PHILADELPHIA — After the hurrahs and the stumbles, now comes the hard part:
The algebra test.
For the USA Gymnastics committee that will pick the American men’s Olympic team, there are numbers to crunch. And, inevitably, there will be hearts to break.
At the end of the men’s two-day Olympic Gymnastics Trials on Saturday, only two gymnasts were named to the U.S. team — reigning Olympic all-around champion Paul Hamm of Waukesha, Wis., and Jonathan Horton of Houston and the University of Oklahoma.
And even Hamm still has some handstands to do. A broken right hand prevented him from competing in the trials, and he will have to validate his Olympic readiness in front of USA Gymnastics officials next month.
Horton, meanwhile, earned his place on the team the old-fashioned way, by compiling the highest all-around scores at the trials and U.S. championships.
Before today’s finals of the women’s competition, the men’s selection committee is expected to announce the remainder of the U.S. team. Six can compete in Beijing, and the committee likely will also include a small number of alternates.
It may need them. Hamm’s rehabilitating hand is a lingering issue, as is the health of David Sender, who won the U.S. all-around championship in May and then sprained an ankle here on the eve of the trials.
In the old days, circa Mary Lou Retton, naming the Olympic teams was painlessly easier. The top six all-around scorers from the trials made the teams.
The sport’s world governing body (FIG), however, has changed how the team scoring is computed. Five gymnasts compete in each event in the prelims, and only four of those scores are counted. In the team finals, only three athletes compete in all six events and three scores count.
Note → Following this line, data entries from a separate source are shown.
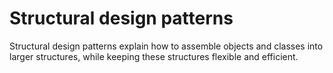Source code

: # Structural design patterns

Structural design patterns explain how to assemble objects and classes into larger structures,
while keeping these structures flexible and efficient.
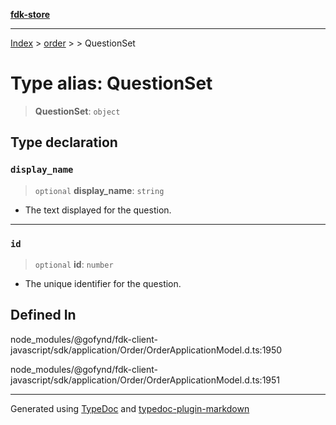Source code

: [**fdk-store**](../../../README.md)
***

[Index](../../../API.md) > [order](../../README.md) > [<internal>](../README.md) > QuestionSet

# Type alias: QuestionSet

> **QuestionSet**: `object`

## Type declaration

### `display_name`

> `optional` **display\_name**: `string`

- The text displayed for the question.

***

### `id`

> `optional` **id**: `number`

- The unique identifier for the question.

## Defined In

node\_modules/@gofynd/fdk-client-javascript/sdk/application/Order/OrderApplicationModel.d.ts:1950

node\_modules/@gofynd/fdk-client-javascript/sdk/application/Order/OrderApplicationModel.d.ts:1951

***
Generated using [TypeDoc](https://typedoc.org/) and [typedoc-plugin-markdown](https://www.npmjs.com/package/typedoc-plugin-markdown)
"You have to do the math to pick the team," said Dennis McIntyre, the men’s program director of USA Gymnastics. "To select the best team we can, the team with the best chance of success in Beijing, we have to base it on performances."
Thus, while Raj Bhavsar of Houston and David Durante of Garwood, N.J., would seem to have an inside track to being named to the Olympic team today, by virtue of finishing third and fourth, respectively, in the trials all-around standings, the two probably sit instead on a very large bubble.
Under the new FIG system, specialists are welcomed. Houston’s oft-injured Justin Spring only competed in five of the six men’s events at the trials, yet he’s a solid contender for the team under the new scoring. So, too, is Kevin Tan of Fremont, Calif., who has a chance to medal in Beijing in his lone specialty, the rings.
The athletes themselves don’t envy the selection committee.
"I wouldn’t want to do it," Spring said.
One of the factors that the selectors considered here is how each gymnast ranked in each of the six events. A consistent performance that brings good, but not great, scores isn’t necessarily going to be rewarded.
"There’s never going to be a perfect selection process," Durante said. "Right now, this is the one we have.
"The object is to put the best team on the floor in Beijing. You don’t want to go straight by the all-around scores.
"You need to make the pieces fit to the puzzle."
Spring may be one of the most surprising puzzle pieces.
"I was in the emergency room two weeks ago," he said Saturday. "I had like shooting pains down my leg from trying to tumble. I already had a bad left ankle, and I’m eight months out on an ACL tear in my right knee. And since you can’t favor both legs, my back flared up.
"I woke up one day and couldn’t walk. I was freaking out."
Four days of muscle relaxers, Spring said, at least allowed him to get back into the gym. And now his trials scores — a 16.05 on the vault and 15.55 on the parallel bars, in particular — have him knocking on the door of the Olympic team.
"I have no idea what’s going to happen," said Spring, whose dad, Sherwood "Woody" Spring, was a shuttle astronaut.
He hopes his history of injuries won’t be held against him when the selection committee meets.
"I’d like to think that I’m over all the injuries," he said. "I’ve battled through four meets of competition, just like everyone else here has. I’ve had my ups and downs. But I know that in this last meet, the one closest to Beijing, I hit every one of my routines that I did out there."
Alas, that kind of common and traditional Olympic sense, we may learn today, no longer adds up.